A “Healthy” Treat

Occasionally, my sweet tooth hits an insatiable level, as I’ve mentioned before. In those moments, when my sugar cravings are hulking out, I have been attempting to enjoy sweet treats that have some redemptive scrap of nutritional value. Having finally wearied of turning on the oven to bake chick-pea based cookies (which are still delicious, by the way), I decided it was time to look into a no-bake option – it is summer after all.

Ingredients to Assemble:

  • 1 cup creamy peanut-butter (I used the organic kind, because it’s supposedly better for you…)
  • 2/3 c. honey
  • 1/3 cup coconut oil
  • 1 & 1/4 c. chocolate (I used semi-sweet chips, but whatever you have handy can work, as long as it’s chopped into small bits)
  • 2 tsp. vanilla
  • 2 cups old-fashioned oats
  • 1 c. flaked coconut

Step 1 of 2 (aka. this is going to be easy)
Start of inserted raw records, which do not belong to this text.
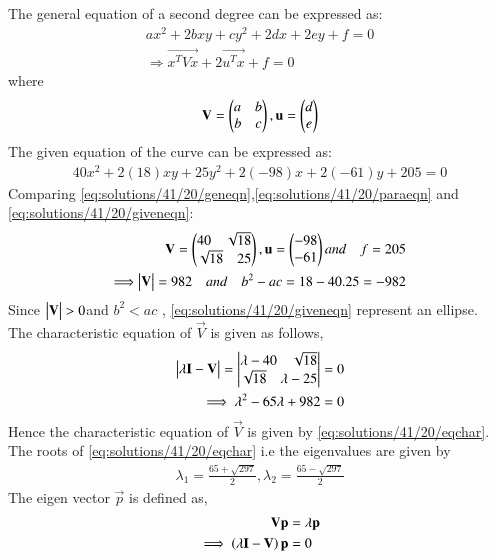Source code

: The general equation of a second degree can
be expressed as:
\begin{align}
a{x^2}+2b{xy}+c{y^2}+2d{x}+2e{y}+f=0\label{eq:solutions/41/20/geneqn}\\
   \Longrightarrow \vec{x^TVx}+2\vec{u^Tx}+f=0\label{eq:solutions/41/20/geneqn2}
\end{align}
where\begin{align}
\mathbf{V} =\begin{pmatrix}a\quad b\\b\quad c\end{pmatrix},\mathbf{u}=\begin{pmatrix}d\\e\end{pmatrix}\label{eq:solutions/41/20/paraeqn} 
\end{align}
The given equation of the curve can be expressed as:
\begin{align}
    40{x^2}+2(18){xy}+25{y^2}+2(-98){x}+2(-61){y}+205=0\label{eq:solutions/41/20/giveneqn}
\end{align}
Comparing \eqref{eq:solutions/41/20/geneqn},\eqref{eq:solutions/41/20/paraeqn} and \eqref{eq:solutions/41/20/giveneqn}:\\
\begin{align}
\mathbf{V} = \begin{pmatrix}40\quad\sqrt{18}\\\sqrt{18}\quad 25\end{pmatrix},\mathbf{u}=\begin{pmatrix}-98\\-61\end{pmatrix} and\quad f=205 \\
       \Longrightarrow\begin{vmatrix}\mathbf{V}\end{vmatrix}=982\quad and \quad b^2-ac=18-40.25 =-982
\end{align}
Since $\begin{vmatrix}\mathbf{V}\end{vmatrix}>0$\quad and \quad $b^2<ac$ , \eqref{eq:solutions/41/20/giveneqn} represent an ellipse. \\
 The characteristic equation of $\vec{V}$ is given as follows,
\begin{align}
\begin{vmatrix}\lambda\mathbf{I}-\mathbf{V}\end{vmatrix} = \begin{vmatrix}\lambda-40\quad\sqrt{18}\\\sqrt{18}\quad\lambda -25\end{vmatrix} &= 0\\
\implies \lambda^2-65\lambda+982 &= 0\label{eq:solutions/41/20/eqchar}
\end{align}
Hence the characteristic equation of $\vec{V}$ is given by \eqref{eq:solutions/41/20/eqchar}. The roots of \eqref{eq:solutions/41/20/eqchar} i.e the eigenvalues are given by
\begin{align}
\lambda_1=\frac{65+\sqrt{297}}{2}, \lambda_2=\frac{65-\sqrt{297}}{2}\label{eq:solutions/41/20/eqeigenvals}    
\end{align}
The eigen vector $\vec{p}$ is defined as, 
\begin{align}
\mathbf{V}\mathbf{p} &= \lambda\mathbf{p}\\
\implies\left(\lambda\mathbf{I}-\mathbf{V}\right)\mathbf{p}&=0\label{eq:solutions/41/20/eqneigvenvec}
\end{align}

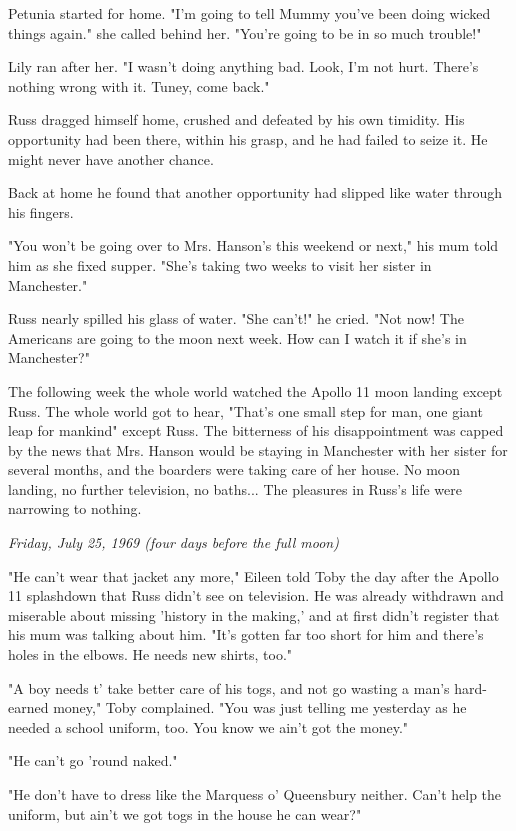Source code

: \documentclass[a4paper,11pt]{article}
\begin{document}
Petunia started for home. "I'm going to tell Mummy you've been doing wicked things again." she called behind her. "You're going to be in so much trouble!"

Lily ran after her. "I wasn't doing anything bad. Look, I'm not hurt. There's nothing wrong with it. Tuney, come back."

Russ dragged himself home, crushed and defeated by his own timidity. His opportunity had been there, within his grasp, and he had failed to seize it. He might never have another chance.

Back at home he found that another opportunity had slipped like water through his fingers.

"You won't be going over to Mrs. Hanson's this weekend or next," his mum told him as she fixed supper. "She's taking two weeks to visit her sister in Manchester."

Russ nearly spilled his glass of water. "She can't!" he cried. "Not now! The Americans are going to the moon next week. How can I watch it if she's in Manchester?"

The following week the whole world watched the Apollo 11 moon landing except Russ. The whole world got to hear, "That's one small step for man, one giant leap for mankind" except Russ. The bitterness of his disappointment was capped by the news that Mrs. Hanson would be staying in Manchester with her sister for several months, and the boarders were taking care of her house. No moon landing, no further television, no baths... The pleasures in Russ's life were narrowing to nothing.

\emph{Friday, July 25, 1969 (four days before the full moon)}

"He can't wear that jacket any more," Eileen told Toby the day after the Apollo 11 splashdown that Russ didn't see on television. He was already withdrawn and miserable about missing 'history in the making,' and at first didn't register that his mum was talking about him. "It's gotten far too short for him and there's holes in the elbows. He needs new shirts, too."

"A boy needs t' take better care of his togs, and not go wasting a man's hard-earned money," Toby complained. "You was just telling me yesterday as he needed a school uniform, too. You know we ain't got the money."

"He can't go 'round naked."

"He don't have to dress like the Marquess o' Queensbury neither. Can't help the uniform, but ain't we got togs in the house he can wear?"
\end{document}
Mix everything but the oats and coconut in a saucepan over medium heat, stirring regularly, until it is one smooth, melted-together consistency. Healthy-ish

Step 2 of 2 (a no brainer)

Add in the oats and coconut and stir it up. Then scrape the whole gooey mixture into a pan that you have lined with tin-foil and non-stick-sprayed as much as possible! Throw this into the refrigerator to set before you slice them up!healthy . . . glue?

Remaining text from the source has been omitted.